> Recorded information

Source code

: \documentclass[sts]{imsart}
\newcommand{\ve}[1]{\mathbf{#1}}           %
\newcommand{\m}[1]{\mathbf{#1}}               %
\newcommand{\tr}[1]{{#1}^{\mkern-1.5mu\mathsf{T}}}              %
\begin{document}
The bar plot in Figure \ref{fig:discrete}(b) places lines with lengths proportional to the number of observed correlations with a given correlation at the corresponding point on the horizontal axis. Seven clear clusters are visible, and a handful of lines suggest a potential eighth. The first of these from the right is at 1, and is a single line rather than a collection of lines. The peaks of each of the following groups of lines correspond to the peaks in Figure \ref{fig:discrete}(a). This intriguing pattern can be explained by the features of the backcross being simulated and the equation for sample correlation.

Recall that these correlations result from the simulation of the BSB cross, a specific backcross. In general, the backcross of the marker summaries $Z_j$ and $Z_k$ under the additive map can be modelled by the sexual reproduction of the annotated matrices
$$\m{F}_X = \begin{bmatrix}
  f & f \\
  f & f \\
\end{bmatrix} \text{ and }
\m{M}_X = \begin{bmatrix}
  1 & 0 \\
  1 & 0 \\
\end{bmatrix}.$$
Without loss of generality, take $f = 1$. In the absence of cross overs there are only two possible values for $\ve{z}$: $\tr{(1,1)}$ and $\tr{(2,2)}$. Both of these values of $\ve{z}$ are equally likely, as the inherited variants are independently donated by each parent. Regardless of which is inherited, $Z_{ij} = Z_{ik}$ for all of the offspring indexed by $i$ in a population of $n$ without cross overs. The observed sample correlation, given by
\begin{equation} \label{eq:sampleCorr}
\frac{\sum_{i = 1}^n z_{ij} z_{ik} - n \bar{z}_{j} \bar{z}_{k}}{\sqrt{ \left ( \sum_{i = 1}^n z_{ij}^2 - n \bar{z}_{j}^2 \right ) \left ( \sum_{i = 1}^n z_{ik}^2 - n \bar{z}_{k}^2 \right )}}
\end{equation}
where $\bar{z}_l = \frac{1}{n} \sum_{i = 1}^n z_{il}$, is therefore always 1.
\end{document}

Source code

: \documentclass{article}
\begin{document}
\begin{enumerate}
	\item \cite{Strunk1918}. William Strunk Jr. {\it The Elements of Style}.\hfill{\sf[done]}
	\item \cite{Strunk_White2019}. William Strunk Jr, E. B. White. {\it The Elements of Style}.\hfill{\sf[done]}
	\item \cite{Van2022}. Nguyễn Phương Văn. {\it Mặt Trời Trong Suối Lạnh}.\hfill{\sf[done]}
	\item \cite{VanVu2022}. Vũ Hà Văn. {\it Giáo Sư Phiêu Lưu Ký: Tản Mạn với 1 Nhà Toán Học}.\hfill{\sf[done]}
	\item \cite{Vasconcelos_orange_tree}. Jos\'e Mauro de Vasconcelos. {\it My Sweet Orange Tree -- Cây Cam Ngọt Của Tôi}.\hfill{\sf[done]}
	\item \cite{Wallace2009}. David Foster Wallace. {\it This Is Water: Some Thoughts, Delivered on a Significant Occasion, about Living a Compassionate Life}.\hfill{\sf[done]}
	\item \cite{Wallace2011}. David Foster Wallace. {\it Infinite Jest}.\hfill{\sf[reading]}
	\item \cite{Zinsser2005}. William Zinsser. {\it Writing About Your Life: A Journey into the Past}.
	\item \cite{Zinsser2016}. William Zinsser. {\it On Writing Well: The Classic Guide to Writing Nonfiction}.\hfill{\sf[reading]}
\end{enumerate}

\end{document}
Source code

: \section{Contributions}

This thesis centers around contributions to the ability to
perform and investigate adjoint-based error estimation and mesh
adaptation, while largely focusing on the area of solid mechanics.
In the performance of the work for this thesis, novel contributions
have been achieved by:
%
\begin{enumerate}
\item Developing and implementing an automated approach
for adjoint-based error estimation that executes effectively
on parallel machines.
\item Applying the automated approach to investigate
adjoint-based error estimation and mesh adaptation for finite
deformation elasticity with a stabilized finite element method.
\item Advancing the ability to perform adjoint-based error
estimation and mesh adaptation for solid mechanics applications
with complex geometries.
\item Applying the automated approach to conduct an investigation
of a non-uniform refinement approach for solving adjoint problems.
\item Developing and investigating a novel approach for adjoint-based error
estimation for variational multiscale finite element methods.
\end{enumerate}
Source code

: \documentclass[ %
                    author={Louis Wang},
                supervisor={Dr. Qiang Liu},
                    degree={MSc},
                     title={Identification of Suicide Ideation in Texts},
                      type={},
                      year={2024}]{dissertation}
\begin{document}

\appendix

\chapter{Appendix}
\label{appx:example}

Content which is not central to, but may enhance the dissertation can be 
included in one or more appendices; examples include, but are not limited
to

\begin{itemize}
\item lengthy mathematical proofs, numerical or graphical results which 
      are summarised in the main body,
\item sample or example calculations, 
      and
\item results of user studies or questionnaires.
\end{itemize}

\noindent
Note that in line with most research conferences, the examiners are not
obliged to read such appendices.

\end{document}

> Exercise objective
Would you please copy out every line of the data exactly?

> Answer area
Source code

: \documentclass[sts]{imsart}
\newcommand{\ve}[1]{\mathbf{#1}}           %
\newcommand{\m}[1]{\mathbf{#1}}               %
\newcommand{\tr}[1]{{#1}^{\mkern-1.5mu\mathsf{T}}}              %
\begin{document}
The bar plot in Figure \ref{fig:discrete}(b) places lines with lengths proportional to the number of observed correlations with a given correlation at the corresponding point on the horizontal axis. Seven clear clusters are visible, and a handful of lines suggest a potential eighth. The first of these from the right is at 1, and is a single line rather than a collection of lines. The peaks of each of the following groups of lines correspond to the peaks in Figure \ref{fig:discrete}(a). This intriguing pattern can be explained by the features of the backcross being simulated and the equation for sample correlation.

Recall that these correlations result from the simulation of the BSB cross, a specific backcross. In general, the backcross of the marker summaries $Z_j$ and $Z_k$ under the additive map can be modelled by the sexual reproduction of the annotated matrices
$$\m{F}_X = \begin{bmatrix}
  f & f \\
  f & f \\
\end{bmatrix} \text{ and }
\m{M}_X = \begin{bmatrix}
  1 & 0 \\
  1 & 0 \\
\end{bmatrix}.$$
Without loss of generality, take $f = 1$. In the absence of cross overs there are only two possible values for $\ve{z}$: $\tr{(1,1)}$ and $\tr{(2,2)}$. Both of these values of $\ve{z}$ are equally likely, as the inherited variants are independently donated by each parent. Regardless of which is inherited, $Z_{ij} = Z_{ik}$ for all of the offspring indexed by $i$ in a population of $n$ without cross overs. The observed sample correlation, given by
\begin{equation} \label{eq:sampleCorr}
\frac{\sum_{i = 1}^n z_{ij} z_{ik} - n \bar{z}_{j} \bar{z}_{k}}{\sqrt{ \left ( \sum_{i = 1}^n z_{ij}^2 - n \bar{z}_{j}^2 \right ) \left ( \sum_{i = 1}^n z_{ik}^2 - n \bar{z}_{k}^2 \right )}}
\end{equation}
where $\bar{z}_l = \frac{1}{n} \sum_{i = 1}^n z_{il}$, is therefore always 1.
\end{document}

Source code

: \documentclass{article}
\begin{document}
\begin{enumerate}
	\item \cite{Strunk1918}. William Strunk Jr. {\it The Elements of Style}.\hfill{\sf[done]}
	\item \cite{Strunk_White2019}. William Strunk Jr, E. B. White. {\it The Elements of Style}.\hfill{\sf[done]}
	\item \cite{Van2022}. Nguyễn Phương Văn. {\it Mặt Trời Trong Suối Lạnh}.\hfill{\sf[done]}
	\item \cite{VanVu2022}. Vũ Hà Văn. {\it Giáo Sư Phiêu Lưu Ký: Tản Mạn với 1 Nhà Toán Học}.\hfill{\sf[done]}
	\item \cite{Vasconcelos_orange_tree}. Jos\'e Mauro de Vasconcelos. {\it My Sweet Orange Tree -- Cây Cam Ngọt Của Tôi}.\hfill{\sf[done]}
	\item \cite{Wallace2009}. David Foster Wallace. {\it This Is Water: Some Thoughts, Delivered on a Significant Occasion, about Living a Compassionate Life}.\hfill{\sf[done]}
	\item \cite{Wallace2011}. David Foster Wallace. {\it Infinite Jest}.\hfill{\sf[reading]}
	\item \cite{Zinsser2005}. William Zinsser. {\it Writing About Your Life: A Journey into the Past}.
	\item \cite{Zinsser2016}. William Zinsser. {\it On Writing Well: The Classic Guide to Writing Nonfiction}.\hfill{\sf[reading]}
\end{enumerate}

\end{document}
Source code

: \section{Contributions}

This thesis centers around contributions to the ability to
perform and investigate adjoint-based error estimation and mesh
adaptation, while largely focusing on the area of solid mechanics.
In the performance of the work for this thesis, novel contributions
have been achieved by:
%
\begin{enumerate}
\item Developing and implementing an automated approach
for adjoint-based error estimation that executes effectively
on parallel machines.
\item Applying the automated approach to investigate
adjoint-based error estimation and mesh adaptation for finite
deformation elasticity with a stabilized finite element method.
\item Advancing the ability to perform adjoint-based error
estimation and mesh adaptation for solid mechanics applications
with complex geometries.
\item Applying the automated approach to conduct an investigation
of a non-uniform refinement approach for solving adjoint problems.
\item Developing and investigating a novel approach for adjoint-based error
estimation for variational multiscale finite element methods.
\end{enumerate}
Source code

: \documentclass[ %
                    author={Louis Wang},
                supervisor={Dr. Qiang Liu},
                    degree={MSc},
                     title={Identification of Suicide Ideation in Texts},
                      type={},
                      year={2024}]{dissertation}
\begin{document}

\appendix

\chapter{Appendix}
\label{appx:example}

Content which is not central to, but may enhance the dissertation can be 
included in one or more appendices; examples include, but are not limited
to

\begin{itemize}
\item lengthy mathematical proofs, numerical or graphical results which 
      are summarised in the main body,
\item sample or example calculations, 
      and
\item results of user studies or questionnaires.
\end{itemize}

\noindent
Note that in line with most research conferences, the examiners are not
obliged to read such appendices.

\end{document}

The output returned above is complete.